Figure 5(b) shows the resultant ${\chi }^{2}$ values as a function of the center energy of the iron Ly${}_{\alpha }$ emission line. Addition of an iron Ly${}_{\alpha }$ line component to the model significantly improved the fitting, with the value of ${\chi }^{2}$ decreased from 1066.89 ($\mathrm{dof}\,=\,966$) to 1054.14 ($\mathrm{dof}\,=\,965$). The null hypothesis probability of the inclusion of this line component was estimated to be $6.9\times {10}^{-4}$. The results obtained from our analysis are listed in Table 1 (model B). The line center energy and intensity, estimated from Suzaku observation of the pulsar, were found to be 6.98 ± 0.06 keV and $({0.8}_{-0.3}^{+0.2})\times {10}^{-4}$ photons s⁻¹ cm⁻², respectively, which are consistent with those reported by Paul et al. (2005). If the iron Ly${}_{\alpha }$ line component was included in the model, the resultant intensity ratio of iron ${{\rm{K}}}_{\alpha }$ and ${{\rm{K}}}_{\beta }$ emission lines was 0.10 ± 0.02, which is still consistent with that of Fe i– iii within their errors.

We also searched for an He-like iron ${{\rm{K}}}_{\alpha }$ emission by fixing its center energy to be 6.70 keV, which is expected from the best-fit value of the iron Ly${}_{\alpha }$ emission line. We did not find any improvement in the value of ${\chi }^{2}$ with the addition of the Gaussian function. The 90% upper limit of the line intensity was estimated to be ${N}_{\mathrm{Fe}{\mathrm{He}}_{\alpha }}=1\times {10}^{-5}$ photons s⁻¹ cm⁻². The best-fit parameters are listed in Table 1 (model C).
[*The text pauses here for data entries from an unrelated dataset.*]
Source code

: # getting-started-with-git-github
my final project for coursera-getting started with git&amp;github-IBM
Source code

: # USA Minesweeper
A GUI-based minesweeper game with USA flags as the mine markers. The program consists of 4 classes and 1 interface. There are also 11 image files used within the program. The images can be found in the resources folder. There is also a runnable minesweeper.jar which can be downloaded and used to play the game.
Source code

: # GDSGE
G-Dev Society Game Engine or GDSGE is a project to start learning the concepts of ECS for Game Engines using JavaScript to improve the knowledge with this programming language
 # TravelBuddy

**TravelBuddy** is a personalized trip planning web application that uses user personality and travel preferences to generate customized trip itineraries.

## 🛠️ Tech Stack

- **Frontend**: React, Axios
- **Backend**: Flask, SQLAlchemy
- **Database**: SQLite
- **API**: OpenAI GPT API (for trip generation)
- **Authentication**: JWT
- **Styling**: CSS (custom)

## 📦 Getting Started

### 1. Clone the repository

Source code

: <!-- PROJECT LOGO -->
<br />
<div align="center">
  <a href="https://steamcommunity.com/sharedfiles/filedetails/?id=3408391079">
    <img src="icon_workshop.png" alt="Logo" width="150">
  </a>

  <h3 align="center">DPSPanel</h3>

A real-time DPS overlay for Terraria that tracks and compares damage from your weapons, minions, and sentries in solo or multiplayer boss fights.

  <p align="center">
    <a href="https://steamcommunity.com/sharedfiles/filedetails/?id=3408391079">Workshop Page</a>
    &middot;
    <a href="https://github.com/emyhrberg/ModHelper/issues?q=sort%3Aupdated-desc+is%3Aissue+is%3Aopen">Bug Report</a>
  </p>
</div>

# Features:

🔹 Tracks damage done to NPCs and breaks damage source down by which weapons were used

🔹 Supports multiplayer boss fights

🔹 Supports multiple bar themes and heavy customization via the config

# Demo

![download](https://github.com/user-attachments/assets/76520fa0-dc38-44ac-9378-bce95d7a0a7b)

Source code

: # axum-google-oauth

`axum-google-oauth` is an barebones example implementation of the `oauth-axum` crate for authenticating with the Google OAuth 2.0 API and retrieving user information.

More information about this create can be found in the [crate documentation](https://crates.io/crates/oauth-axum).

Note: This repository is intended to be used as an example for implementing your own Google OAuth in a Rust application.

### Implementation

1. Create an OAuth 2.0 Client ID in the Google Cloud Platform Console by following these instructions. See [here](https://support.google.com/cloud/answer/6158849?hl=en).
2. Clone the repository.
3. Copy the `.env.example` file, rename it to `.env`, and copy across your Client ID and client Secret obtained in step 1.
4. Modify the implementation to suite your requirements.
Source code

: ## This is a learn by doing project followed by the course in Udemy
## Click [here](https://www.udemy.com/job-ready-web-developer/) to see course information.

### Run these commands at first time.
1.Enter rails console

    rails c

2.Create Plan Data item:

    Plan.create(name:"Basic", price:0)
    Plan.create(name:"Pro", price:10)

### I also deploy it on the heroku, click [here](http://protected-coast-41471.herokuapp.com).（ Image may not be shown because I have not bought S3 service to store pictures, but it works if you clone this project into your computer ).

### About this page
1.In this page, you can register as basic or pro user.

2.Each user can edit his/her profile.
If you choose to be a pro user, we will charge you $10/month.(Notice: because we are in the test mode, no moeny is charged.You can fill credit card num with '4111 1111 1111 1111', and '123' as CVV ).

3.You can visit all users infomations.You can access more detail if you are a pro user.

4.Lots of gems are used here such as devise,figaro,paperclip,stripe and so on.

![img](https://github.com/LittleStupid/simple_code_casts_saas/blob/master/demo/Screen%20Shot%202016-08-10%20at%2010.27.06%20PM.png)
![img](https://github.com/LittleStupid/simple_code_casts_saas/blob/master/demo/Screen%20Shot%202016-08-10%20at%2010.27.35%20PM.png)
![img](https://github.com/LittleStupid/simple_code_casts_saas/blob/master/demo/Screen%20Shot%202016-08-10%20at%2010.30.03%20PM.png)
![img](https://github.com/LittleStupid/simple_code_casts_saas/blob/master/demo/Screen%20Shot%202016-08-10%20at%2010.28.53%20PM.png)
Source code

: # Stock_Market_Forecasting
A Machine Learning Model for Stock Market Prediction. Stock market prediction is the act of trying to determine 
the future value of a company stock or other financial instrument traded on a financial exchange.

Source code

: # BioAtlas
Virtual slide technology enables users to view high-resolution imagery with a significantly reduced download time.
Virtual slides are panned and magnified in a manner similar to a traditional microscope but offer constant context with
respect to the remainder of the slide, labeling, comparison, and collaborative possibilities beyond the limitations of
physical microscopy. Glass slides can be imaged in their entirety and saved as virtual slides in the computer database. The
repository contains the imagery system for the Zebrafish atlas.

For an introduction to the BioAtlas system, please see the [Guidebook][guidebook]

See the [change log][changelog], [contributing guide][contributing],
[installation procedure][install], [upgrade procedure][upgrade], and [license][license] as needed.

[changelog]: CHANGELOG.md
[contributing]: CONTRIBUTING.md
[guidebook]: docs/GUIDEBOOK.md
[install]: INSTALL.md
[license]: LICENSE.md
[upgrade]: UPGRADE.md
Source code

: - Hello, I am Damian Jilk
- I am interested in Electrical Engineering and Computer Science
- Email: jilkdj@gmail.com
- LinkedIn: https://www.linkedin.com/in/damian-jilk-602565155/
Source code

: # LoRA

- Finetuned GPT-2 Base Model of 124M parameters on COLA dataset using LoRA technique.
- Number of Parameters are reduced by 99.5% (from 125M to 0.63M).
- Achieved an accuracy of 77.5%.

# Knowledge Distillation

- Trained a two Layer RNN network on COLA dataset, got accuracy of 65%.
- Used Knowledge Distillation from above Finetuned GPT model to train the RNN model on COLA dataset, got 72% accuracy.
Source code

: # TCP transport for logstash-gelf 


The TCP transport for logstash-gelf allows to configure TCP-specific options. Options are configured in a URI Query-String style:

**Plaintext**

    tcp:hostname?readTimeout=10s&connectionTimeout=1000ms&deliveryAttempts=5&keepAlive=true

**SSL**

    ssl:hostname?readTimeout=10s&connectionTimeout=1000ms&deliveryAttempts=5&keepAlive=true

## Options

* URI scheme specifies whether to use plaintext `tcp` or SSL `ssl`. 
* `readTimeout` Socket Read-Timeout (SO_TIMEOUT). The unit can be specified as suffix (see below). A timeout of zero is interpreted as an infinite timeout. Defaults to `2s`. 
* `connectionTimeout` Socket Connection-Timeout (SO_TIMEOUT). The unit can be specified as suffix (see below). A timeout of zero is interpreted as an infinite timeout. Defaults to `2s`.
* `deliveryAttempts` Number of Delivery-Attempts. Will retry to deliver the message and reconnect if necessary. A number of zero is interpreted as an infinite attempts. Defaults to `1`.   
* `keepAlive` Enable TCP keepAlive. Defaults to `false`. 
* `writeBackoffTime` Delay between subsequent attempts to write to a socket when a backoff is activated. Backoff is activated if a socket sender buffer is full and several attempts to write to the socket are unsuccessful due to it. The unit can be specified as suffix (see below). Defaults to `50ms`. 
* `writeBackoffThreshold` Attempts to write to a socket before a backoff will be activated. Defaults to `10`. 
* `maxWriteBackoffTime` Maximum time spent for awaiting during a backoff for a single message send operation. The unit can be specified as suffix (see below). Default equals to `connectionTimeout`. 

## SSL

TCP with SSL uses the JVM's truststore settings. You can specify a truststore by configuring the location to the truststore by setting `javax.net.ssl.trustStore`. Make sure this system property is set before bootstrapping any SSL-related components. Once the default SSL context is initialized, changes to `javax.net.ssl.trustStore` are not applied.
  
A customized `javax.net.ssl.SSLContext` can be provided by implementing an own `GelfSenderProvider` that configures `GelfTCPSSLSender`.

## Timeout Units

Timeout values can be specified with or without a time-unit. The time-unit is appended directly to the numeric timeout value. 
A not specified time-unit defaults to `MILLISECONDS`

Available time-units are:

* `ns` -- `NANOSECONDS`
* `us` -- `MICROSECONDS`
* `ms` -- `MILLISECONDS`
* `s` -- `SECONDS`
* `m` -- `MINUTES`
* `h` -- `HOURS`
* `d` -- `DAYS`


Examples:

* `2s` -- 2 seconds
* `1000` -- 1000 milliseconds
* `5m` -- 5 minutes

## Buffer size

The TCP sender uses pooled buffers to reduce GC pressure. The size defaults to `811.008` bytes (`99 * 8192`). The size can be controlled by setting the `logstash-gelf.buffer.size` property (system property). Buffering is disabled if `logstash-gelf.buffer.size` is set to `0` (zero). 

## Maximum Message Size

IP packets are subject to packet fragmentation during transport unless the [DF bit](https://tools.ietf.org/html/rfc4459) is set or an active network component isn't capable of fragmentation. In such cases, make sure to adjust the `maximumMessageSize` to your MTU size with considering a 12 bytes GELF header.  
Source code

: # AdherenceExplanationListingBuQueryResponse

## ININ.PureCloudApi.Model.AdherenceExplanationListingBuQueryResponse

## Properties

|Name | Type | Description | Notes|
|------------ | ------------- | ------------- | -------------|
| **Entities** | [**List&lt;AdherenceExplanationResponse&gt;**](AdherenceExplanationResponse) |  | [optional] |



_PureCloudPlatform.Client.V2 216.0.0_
We searched for a cyclotron absorption line at ~34 keV as reported earlier from BeppoSAX (Naik et al. 2005; Rea et al. 2005) and INTEGRAL (Ferrigno et al. 2007) observations of the pulsar, although there was no visual indication of any such feature in the fit residuals of our phase-averaged spectra. In the beginning, the phase-averaged spectra obtained from HXD/PIN and HXD/GSO were fitted with the addition of an absorption component—a multiplicative absorption edge or Gaussian absorption line (gabs in XSPEC; $\exp [{(-{\tau }_{* }/\sqrt{2\pi }{\sigma }_{{\rm{w}}})\exp (-(E-{E}_{\mathrm{abs}})}^{2}/2{\sigma }_{{\rm{w}}}^{2})]$), where the width of the Gaussian absorption line, ${\sigma }_{{\rm{w}}}$, was fixed at 4 keV as in Ferrigno et al. (2007). The absorption feature at ∼34 keV could not be detected, as its significance was less than 3σ. The 90% confidence upper limit for maximum absorption depth ${\tau }_{* }$ of the line was $\lt 0.7$. Further, we searched for an absorption feature between 30 and 110 keV by using a Gaussian absorption line model, the width of which was fixed at 5, 10, and 15 keV. Consequently, we conclude the absence of any detectable absorption feature in the above energy range.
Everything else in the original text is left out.